• Exercise details
Print the listing below a second time, exactly, and omit its images.

------------------------------

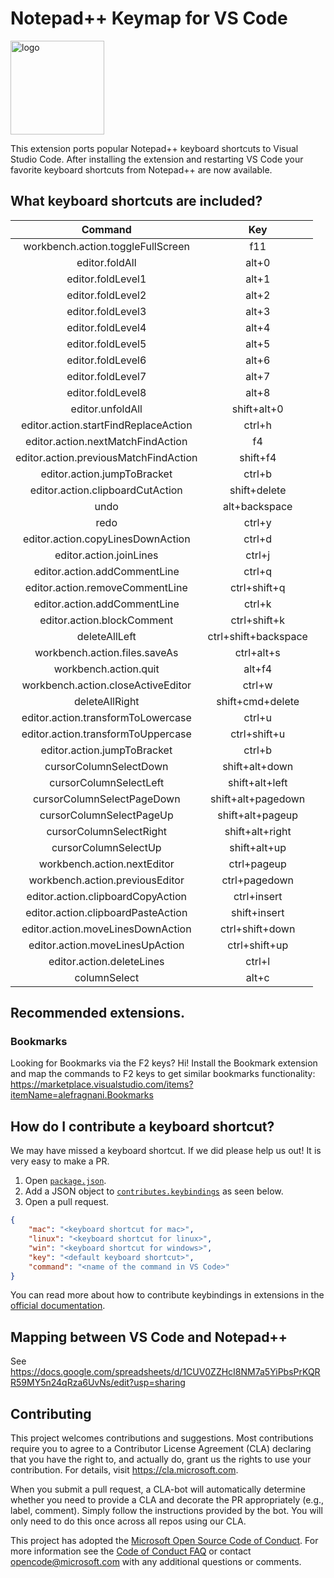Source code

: # Notepad++ Keymap for VS Code

<img src="https://github.com/Microsoft/vscode-notepadplusplus-keybindings/blob/master/icon.png?raw=true" alt="logo" width="150">


This extension ports popular Notepad++ keyboard shortcuts to Visual Studio Code. After installing the extension and restarting VS Code your favorite keyboard shortcuts from Notepad++ are now available.

## What keyboard shortcuts are included?

| Command | Key |
| :---------: | :---------: |
| workbench.action.toggleFullScreen | f11
| editor.foldAll | alt+0
| editor.foldLevel1 | alt+1
| editor.foldLevel2 | alt+2
| editor.foldLevel3 | alt+3
| editor.foldLevel4 | alt+4
| editor.foldLevel5 | alt+5
| editor.foldLevel6 | alt+6
| editor.foldLevel7 | alt+7
| editor.foldLevel8 | alt+8
| editor.unfoldAll | shift+alt+0
| editor.action.startFindReplaceAction | ctrl+h
| editor.action.nextMatchFindAction | f4
| editor.action.previousMatchFindAction | shift+f4
| editor.action.jumpToBracket | ctrl+b
| editor.action.clipboardCutAction | shift+delete
| undo | alt+backspace
| redo | ctrl+y
| editor.action.copyLinesDownAction | ctrl+d
| editor.action.joinLines | ctrl+j
| editor.action.addCommentLine | ctrl+q
| editor.action.removeCommentLine | ctrl+shift+q
| editor.action.addCommentLine | ctrl+k
| editor.action.blockComment | ctrl+shift+k
| deleteAllLeft | ctrl+shift+backspace
| workbench.action.files.saveAs | ctrl+alt+s
| workbench.action.quit | alt+f4
| workbench.action.closeActiveEditor | ctrl+w
| deleteAllRight | shift+cmd+delete
| editor.action.transformToLowercase | ctrl+u
| editor.action.transformToUppercase | ctrl+shift+u
| editor.action.jumpToBracket | ctrl+b
| cursorColumnSelectDown | shift+alt+down
| cursorColumnSelectLeft | shift+alt+left
| cursorColumnSelectPageDown | shift+alt+pagedown
| cursorColumnSelectPageUp | shift+alt+pageup
| cursorColumnSelectRight | shift+alt+right
| cursorColumnSelectUp | shift+alt+up
| workbench.action.nextEditor | ctrl+pageup
| workbench.action.previousEditor | ctrl+pagedown
| editor.action.clipboardCopyAction | ctrl+insert
| editor.action.clipboardPasteAction | shift+insert
| editor.action.moveLinesDownAction | ctrl+shift+down
| editor.action.moveLinesUpAction | ctrl+shift+up
| editor.action.deleteLines | ctrl+l
| columnSelect | alt+c

## Recommended extensions.

### Bookmarks
Looking for Bookmarks via the F2 keys? Hi! Install the Bookmark extension and map the commands to F2 keys to get similar bookmarks functionality: https://marketplace.visualstudio.com/items?itemName=alefragnani.Bookmarks


## How do I contribute a keyboard shortcut?

We may have missed a keyboard shortcut. If we did please help us out! It is very easy to make a PR.

1. Open [`package.json`](https://github.com/Microsoft/vscode-notepadplusplus-keybindings/blob/master/package.json).
2. Add a JSON object to [`contributes.keybindings`](https://github.com/Microsoft/vscode-notepadplusplus-keybindings/blob/master/package.json#L16) as seen below.
3. Open a pull request.

```json
{
    "mac": "<keyboard shortcut for mac>",
    "linux": "<keyboard shortcut for linux>",
    "win": "<keyboard shortcut for windows>",
    "key": "<default keyboard shortcut>",
    "command": "<name of the command in VS Code>"
}
```

You can read more about how to contribute keybindings in extensions in the [official documentation](http://code.visualstudio.com/docs/extensionAPI/extension-points#_contributeskeybindings).

## Mapping between VS Code and Notepad++

See https://docs.google.com/spreadsheets/d/1CUV0ZZHcI8NM7a5YiPbsPrKQRR59MY5n24qRza6UvNs/edit?usp=sharing

## Contributing

This project welcomes contributions and suggestions.  Most contributions require you to agree to a
Contributor License Agreement (CLA) declaring that you have the right to, and actually do, grant us
the rights to use your contribution. For details, visit https://cla.microsoft.com.

When you submit a pull request, a CLA-bot will automatically determine whether you need to provide
a CLA and decorate the PR appropriately (e.g., label, comment). Simply follow the instructions
provided by the bot. You will only need to do this once across all repos using our CLA.

This project has adopted the [Microsoft Open Source Code of Conduct](https://opensource.microsoft.com/codeofconduct/).
For more information see the [Code of Conduct FAQ](https://opensource.microsoft.com/codeofconduct/faq/) or
contact [opencode@microsoft.com](mailto:opencode@microsoft.com) with any additional questions or comments.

------------------------------

• Answer area
Source code

: # Notepad++ Keymap for VS Code

<img src="https://github.com/Microsoft/vscode-notepadplusplus-keybindings/blob/master/icon.png?raw=true" alt="logo" width="150">


This extension ports popular Notepad++ keyboard shortcuts to Visual Studio Code. After installing the extension and restarting VS Code your favorite keyboard shortcuts from Notepad++ are now available.

## What keyboard shortcuts are included?

| Command | Key |
| :---------: | :---------: |
| workbench.action.toggleFullScreen | f11
| editor.foldAll | alt+0
| editor.foldLevel1 | alt+1
| editor.foldLevel2 | alt+2
| editor.foldLevel3 | alt+3
| editor.foldLevel4 | alt+4
| editor.foldLevel5 | alt+5
| editor.foldLevel6 | alt+6
| editor.foldLevel7 | alt+7
| editor.foldLevel8 | alt+8
| editor.unfoldAll | shift+alt+0
| editor.action.startFindReplaceAction | ctrl+h
| editor.action.nextMatchFindAction | f4
| editor.action.previousMatchFindAction | shift+f4
| editor.action.jumpToBracket | ctrl+b
| editor.action.clipboardCutAction | shift+delete
| undo | alt+backspace
| redo | ctrl+y
| editor.action.copyLinesDownAction | ctrl+d
| editor.action.joinLines | ctrl+j
| editor.action.addCommentLine | ctrl+q
| editor.action.removeCommentLine | ctrl+shift+q
| editor.action.addCommentLine | ctrl+k
| editor.action.blockComment | ctrl+shift+k
| deleteAllLeft | ctrl+shift+backspace
| workbench.action.files.saveAs | ctrl+alt+s
| workbench.action.quit | alt+f4
| workbench.action.closeActiveEditor | ctrl+w
| deleteAllRight | shift+cmd+delete
| editor.action.transformToLowercase | ctrl+u
| editor.action.transformToUppercase | ctrl+shift+u
| editor.action.jumpToBracket | ctrl+b
| cursorColumnSelectDown | shift+alt+down
| cursorColumnSelectLeft | shift+alt+left
| cursorColumnSelectPageDown | shift+alt+pagedown
| cursorColumnSelectPageUp | shift+alt+pageup
| cursorColumnSelectRight | shift+alt+right
| cursorColumnSelectUp | shift+alt+up
| workbench.action.nextEditor | ctrl+pageup
| workbench.action.previousEditor | ctrl+pagedown
| editor.action.clipboardCopyAction | ctrl+insert
| editor.action.clipboardPasteAction | shift+insert
| editor.action.moveLinesDownAction | ctrl+shift+down
| editor.action.moveLinesUpAction | ctrl+shift+up
| editor.action.deleteLines | ctrl+l
| columnSelect | alt+c

## Recommended extensions.

### Bookmarks
Looking for Bookmarks via the F2 keys? Hi! Install the Bookmark extension and map the commands to F2 keys to get similar bookmarks functionality: https://marketplace.visualstudio.com/items?itemName=alefragnani.Bookmarks


## How do I contribute a keyboard shortcut?

We may have missed a keyboard shortcut. If we did please help us out! It is very easy to make a PR.

1. Open [`package.json`](https://github.com/Microsoft/vscode-notepadplusplus-keybindings/blob/master/package.json).
2. Add a JSON object to [`contributes.keybindings`](https://github.com/Microsoft/vscode-notepadplusplus-keybindings/blob/master/package.json#L16) as seen below.
3. Open a pull request.

```json
{
    "mac": "<keyboard shortcut for mac>",
    "linux": "<keyboard shortcut for linux>",
    "win": "<keyboard shortcut for windows>",
    "key": "<default keyboard shortcut>",
    "command": "<name of the command in VS Code>"
}
```

You can read more about how to contribute keybindings in extensions in the [official documentation](http://code.visualstudio.com/docs/extensionAPI/extension-points#_contributeskeybindings).

## Mapping between VS Code and Notepad++

See https://docs.google.com/spreadsheets/d/1CUV0ZZHcI8NM7a5YiPbsPrKQRR59MY5n24qRza6UvNs/edit?usp=sharing

## Contributing

This project welcomes contributions and suggestions.  Most contributions require you to agree to a
Contributor License Agreement (CLA) declaring that you have the right to, and actually do, grant us
the rights to use your contribution. For details, visit https://cla.microsoft.com.

When you submit a pull request, a CLA-bot will automatically determine whether you need to provide
a CLA and decorate the PR appropriately (e.g., label, comment). Simply follow the instructions
provided by the bot. You will only need to do this once across all repos using our CLA.

This project has adopted the [Microsoft Open Source Code of Conduct](https://opensource.microsoft.com/codeofconduct/).
For more information see the [Code of Conduct FAQ](https://opensource.microsoft.com/codeofconduct/faq/) or
contact [opencode@microsoft.com](mailto:opencode@microsoft.com) with any additional questions or comments.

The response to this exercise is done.